== Segment start ==

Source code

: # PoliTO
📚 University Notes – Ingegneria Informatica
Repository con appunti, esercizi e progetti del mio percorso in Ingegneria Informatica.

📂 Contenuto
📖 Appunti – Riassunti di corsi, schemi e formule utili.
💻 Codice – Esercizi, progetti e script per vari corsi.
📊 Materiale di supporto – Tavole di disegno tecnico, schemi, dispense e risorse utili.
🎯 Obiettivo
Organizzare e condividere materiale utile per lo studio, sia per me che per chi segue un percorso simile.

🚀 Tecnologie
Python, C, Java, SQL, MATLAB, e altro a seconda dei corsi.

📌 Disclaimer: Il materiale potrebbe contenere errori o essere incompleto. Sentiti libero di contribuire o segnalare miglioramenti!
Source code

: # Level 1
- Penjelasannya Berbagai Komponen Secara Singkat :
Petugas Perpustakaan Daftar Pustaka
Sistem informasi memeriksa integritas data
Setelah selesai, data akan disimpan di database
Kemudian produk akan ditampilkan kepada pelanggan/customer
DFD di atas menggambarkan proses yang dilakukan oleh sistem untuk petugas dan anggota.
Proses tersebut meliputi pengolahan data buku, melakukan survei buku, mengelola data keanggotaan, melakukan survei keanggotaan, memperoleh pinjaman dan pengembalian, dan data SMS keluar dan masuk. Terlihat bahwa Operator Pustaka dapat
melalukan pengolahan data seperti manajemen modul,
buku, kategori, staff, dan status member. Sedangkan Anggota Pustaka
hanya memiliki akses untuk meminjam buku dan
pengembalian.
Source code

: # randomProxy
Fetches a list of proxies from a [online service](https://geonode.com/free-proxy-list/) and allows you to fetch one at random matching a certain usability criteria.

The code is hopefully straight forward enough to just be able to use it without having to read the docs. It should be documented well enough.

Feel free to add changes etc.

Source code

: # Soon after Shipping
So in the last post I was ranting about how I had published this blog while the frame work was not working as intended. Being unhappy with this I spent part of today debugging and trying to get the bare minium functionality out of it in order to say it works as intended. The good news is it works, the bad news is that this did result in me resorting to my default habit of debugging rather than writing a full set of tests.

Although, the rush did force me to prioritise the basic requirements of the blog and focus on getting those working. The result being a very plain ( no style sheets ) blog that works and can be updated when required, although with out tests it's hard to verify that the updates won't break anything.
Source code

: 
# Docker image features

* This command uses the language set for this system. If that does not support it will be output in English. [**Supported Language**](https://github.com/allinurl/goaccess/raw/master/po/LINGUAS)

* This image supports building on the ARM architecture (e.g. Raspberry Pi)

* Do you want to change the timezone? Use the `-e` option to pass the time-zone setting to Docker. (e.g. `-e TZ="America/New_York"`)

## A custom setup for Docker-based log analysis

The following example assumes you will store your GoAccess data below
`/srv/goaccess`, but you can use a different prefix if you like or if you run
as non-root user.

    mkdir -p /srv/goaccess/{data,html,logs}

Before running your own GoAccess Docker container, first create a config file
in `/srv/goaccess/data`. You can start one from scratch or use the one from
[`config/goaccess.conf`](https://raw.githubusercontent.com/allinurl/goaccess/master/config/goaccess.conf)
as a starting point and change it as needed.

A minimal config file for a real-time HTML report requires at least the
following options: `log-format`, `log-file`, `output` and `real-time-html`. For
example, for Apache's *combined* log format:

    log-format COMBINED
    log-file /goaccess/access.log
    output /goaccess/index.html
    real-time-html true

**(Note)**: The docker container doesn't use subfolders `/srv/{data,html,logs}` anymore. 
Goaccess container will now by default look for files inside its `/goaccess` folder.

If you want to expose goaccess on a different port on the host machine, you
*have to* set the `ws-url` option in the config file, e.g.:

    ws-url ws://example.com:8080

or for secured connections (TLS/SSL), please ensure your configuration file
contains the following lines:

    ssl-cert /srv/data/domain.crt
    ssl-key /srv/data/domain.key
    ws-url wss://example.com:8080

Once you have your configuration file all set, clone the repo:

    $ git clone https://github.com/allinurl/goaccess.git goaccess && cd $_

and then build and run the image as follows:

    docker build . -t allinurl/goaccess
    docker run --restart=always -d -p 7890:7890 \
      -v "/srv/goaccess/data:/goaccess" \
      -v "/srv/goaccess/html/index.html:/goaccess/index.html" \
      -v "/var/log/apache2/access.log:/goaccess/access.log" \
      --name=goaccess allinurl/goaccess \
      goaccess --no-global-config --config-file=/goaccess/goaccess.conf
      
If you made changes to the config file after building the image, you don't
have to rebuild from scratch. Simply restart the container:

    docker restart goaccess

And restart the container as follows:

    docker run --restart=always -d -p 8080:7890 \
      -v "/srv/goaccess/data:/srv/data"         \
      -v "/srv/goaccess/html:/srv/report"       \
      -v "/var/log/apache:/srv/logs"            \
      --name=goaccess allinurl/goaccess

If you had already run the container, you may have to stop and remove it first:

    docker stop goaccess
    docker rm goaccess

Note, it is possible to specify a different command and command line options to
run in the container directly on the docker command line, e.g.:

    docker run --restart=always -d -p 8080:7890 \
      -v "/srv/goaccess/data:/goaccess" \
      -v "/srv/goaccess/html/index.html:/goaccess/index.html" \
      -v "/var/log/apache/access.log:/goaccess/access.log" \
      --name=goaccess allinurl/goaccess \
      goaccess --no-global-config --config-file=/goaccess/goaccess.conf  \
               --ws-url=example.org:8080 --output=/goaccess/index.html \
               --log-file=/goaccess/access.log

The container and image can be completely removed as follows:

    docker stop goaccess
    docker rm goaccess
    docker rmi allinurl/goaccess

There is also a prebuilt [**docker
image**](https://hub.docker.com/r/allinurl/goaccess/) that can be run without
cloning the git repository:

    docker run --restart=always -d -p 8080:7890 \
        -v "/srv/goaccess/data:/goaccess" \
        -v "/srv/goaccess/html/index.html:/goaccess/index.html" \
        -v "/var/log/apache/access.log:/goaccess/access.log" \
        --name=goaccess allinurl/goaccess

== Segment end ==

*TASK DETAILS*
Set the material down exactly as written, starting at its first line. The line containing "Soon after Shipping" is the last one to include.

*EXERCISE RESULT*
Source code

: # PoliTO
📚 University Notes – Ingegneria Informatica
Repository con appunti, esercizi e progetti del mio percorso in Ingegneria Informatica.

📂 Contenuto
📖 Appunti – Riassunti di corsi, schemi e formule utili.
💻 Codice – Esercizi, progetti e script per vari corsi.
📊 Materiale di supporto – Tavole di disegno tecnico, schemi, dispense e risorse utili.
🎯 Obiettivo
Organizzare e condividere materiale utile per lo studio, sia per me che per chi segue un percorso simile.

🚀 Tecnologie
Python, C, Java, SQL, MATLAB, e altro a seconda dei corsi.

📌 Disclaimer: Il materiale potrebbe contenere errori o essere incompleto. Sentiti libero di contribuire o segnalare miglioramenti!
Source code

: # Level 1
- Penjelasannya Berbagai Komponen Secara Singkat :
Petugas Perpustakaan Daftar Pustaka
Sistem informasi memeriksa integritas data
Setelah selesai, data akan disimpan di database
Kemudian produk akan ditampilkan kepada pelanggan/customer
DFD di atas menggambarkan proses yang dilakukan oleh sistem untuk petugas dan anggota.
Proses tersebut meliputi pengolahan data buku, melakukan survei buku, mengelola data keanggotaan, melakukan survei keanggotaan, memperoleh pinjaman dan pengembalian, dan data SMS keluar dan masuk. Terlihat bahwa Operator Pustaka dapat
melalukan pengolahan data seperti manajemen modul,
buku, kategori, staff, dan status member. Sedangkan Anggota Pustaka
hanya memiliki akses untuk meminjam buku dan
pengembalian.
Source code

: # randomProxy
Fetches a list of proxies from a [online service](https://geonode.com/free-proxy-list/) and allows you to fetch one at random matching a certain usability criteria.

The code is hopefully straight forward enough to just be able to use it without having to read the docs. It should be documented well enough.

Feel free to add changes etc.

Source code

: # Soon after Shipping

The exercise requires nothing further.